The school year might have just started, but are your children tired and lacking energy? Do they appear to be negative and irritable, are battling to concentrate, aren’t sleeping well or have lost their confidence?
Don’t underestimate the demands placed on school-aged children. It is enormous, and very often they are not appropriately supported to meet these high demands – leaving them exhausted both physically and emotionally.
Adequate nutrition is one effective way that you as a parent can help your child. Good food, and the right amount of food, goes a long way to support a child and help them to cope, thrive, excel and feel good about themselves. But, what does this translate to when packing lunchboxes and preparing meals?
It helps to understand – on a scientific level – how much children need to eat. Compared with an adult, a child’s food requirement is close to double an adult’s when calculated per kilogram of body weight. This is a huge volume of food every 24 hours, but it is needed to ensure and support the following: Survival, growth, concentration and activity.
So how do you ensure your child eats enough despite often being reluctant to eat?
Routine. Your child should be consuming nutrition up to six times a day and every two to three hours. This should include three meals (breakfast, lunch and supper) plus three snacks. This routine will depend on your child’s school and sport schedule, and needs to be structured and strategic. No two children are the same.
The bulk of their nutrition should come from their three meals, with the snacks topping them up to see them through to the next meal. Children are often given snacks that are too big and/or at the incorrect times, resulting in a reduced appetite at mealtimes.
Be targeted with what food is offered. A child needs to be given specific guidance on what to eat and when. Set strict boundaries and avoid offering “buffets” of food.
The one fundamental principle that must be applied – for most of the time – to what your child eats, is to provide them with foods that are as close to their natural state as possible. These have a higher nutrient density and do not contain harmful chemical additives. Do not be influenced by marketing slogans on convenience meal or snack options. All chemical additives in sweet and savoury foods negatively affect a child’s concentration, behaviour and energy levels.

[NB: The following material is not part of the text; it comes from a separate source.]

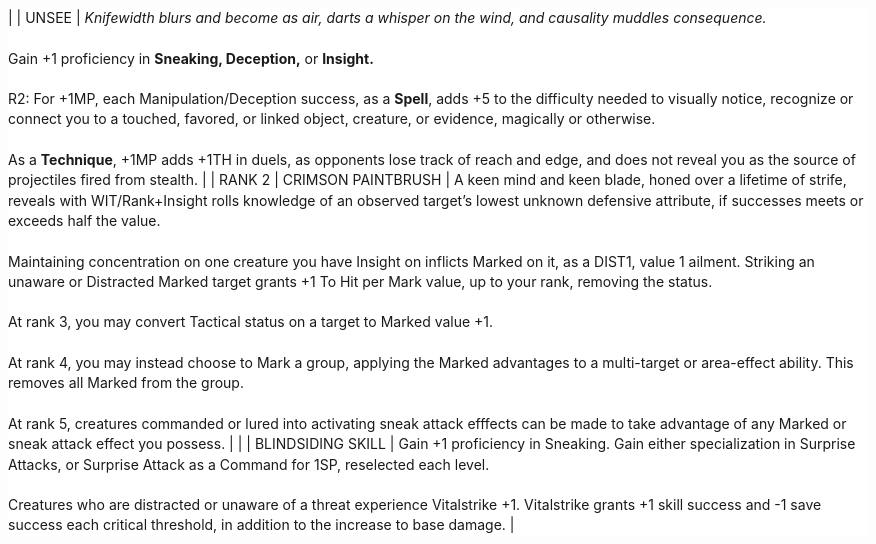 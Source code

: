 |        | UNSEE                      | _Knifewidth blurs and become as air, darts a whisper on the wind, and causality muddles consequence._<br><br>Gain +1 proficiency in **Sneaking, Deception,** or **Insight.**<br><br>R2: For +1MP, each Manipulation/Deception success, as a **Spell**, adds +5 to the difficulty needed to visually notice, recognize or connect you to a touched, favored, or linked object, creature, or evidence, magically or otherwise.<br><br>As a **Technique**, +1MP adds +1TH in duels, as opponents lose track of reach and edge, and does not reveal you as the source of projectiles fired from stealth.                                                                                                                                                                                                                                                                                                                                                                                                                                                                                                                                                                                                                                                                                                                                                                                                                                                                                                                            |
| RANK 2 | CRIMSON PAINTBRUSH         | A keen mind and keen blade, honed over a lifetime of strife, reveals with WIT/Rank+Insight rolls knowledge of an observed target’s lowest unknown defensive attribute, if successes meets or exceeds half the value.<br><br>Maintaining concentration on one creature you have Insight on inflicts Marked on it, as a DIST1, value 1 ailment. Striking an unaware or Distracted Marked target grants +1 To Hit per Mark value, up to your rank, removing the status.<br><br>At rank 3, you may convert Tactical status on a target to Marked value +1.<br><br>At rank 4, you may instead choose to Mark a group, applying the Marked advantages to a multi-target or area-effect ability. This removes all Marked from the group.<br><br>At rank 5, creatures commanded or lured into activating sneak attack efffects can be made to take advantage of any Marked or sneak attack effect you possess.                                                                                                                                                                                                                                                                                                                                                                                                                                                                                                                                                                                                                          |
|        | BLINDSIDING SKILL          | Gain +1 proficiency in Sneaking. Gain either specialization in Surprise Attacks, or Surprise Attack as a Command for 1SP, reselected each level.<br><br>Creatures who are distracted or unaware of a threat experience Vitalstrike +1. Vitalstrike grants +1 skill success and -1 save success each critical threshold, in addition to the increase to base damage.                                                                                                                                                                                                                                                                                                                                                                                                                                                                                                                                                                                                                                                                                                                                                                                                                                                                                                                                                                                                                                                                                                                                                             |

Send an extra snack to have on the way to school. Kids leave the house early, so breakfast is sometimes at 5.30am. They then only eat again at school at about 10am. This is far too long for a child to go without nutrition. Narrow this gap, especially if they have early morning sport.
Children do not need a lot of variety and do not get as bored with food as adults do. There are only a handful of snacks that children should have on a daily basis – fresh and dried fruit, popcorn, nuts and nut butters, biltong, white cheese, and plain milk and plain cultured yogurt.
Avoid sweetened (or sugar-free) drinks as these will fill your child up and “replace” foods they should be eating. Water is all they need.
If in doubt, consider getting professional, age-appropriate advice and implement it consistently. Having a structured framework to work from will take the pressure off of you when planning meals as well as reassure you that your children are on track.
An established daily food routine that includes fresh, wholesome ingredients, will reward you with energetic, enthusiastic, successful and happy children.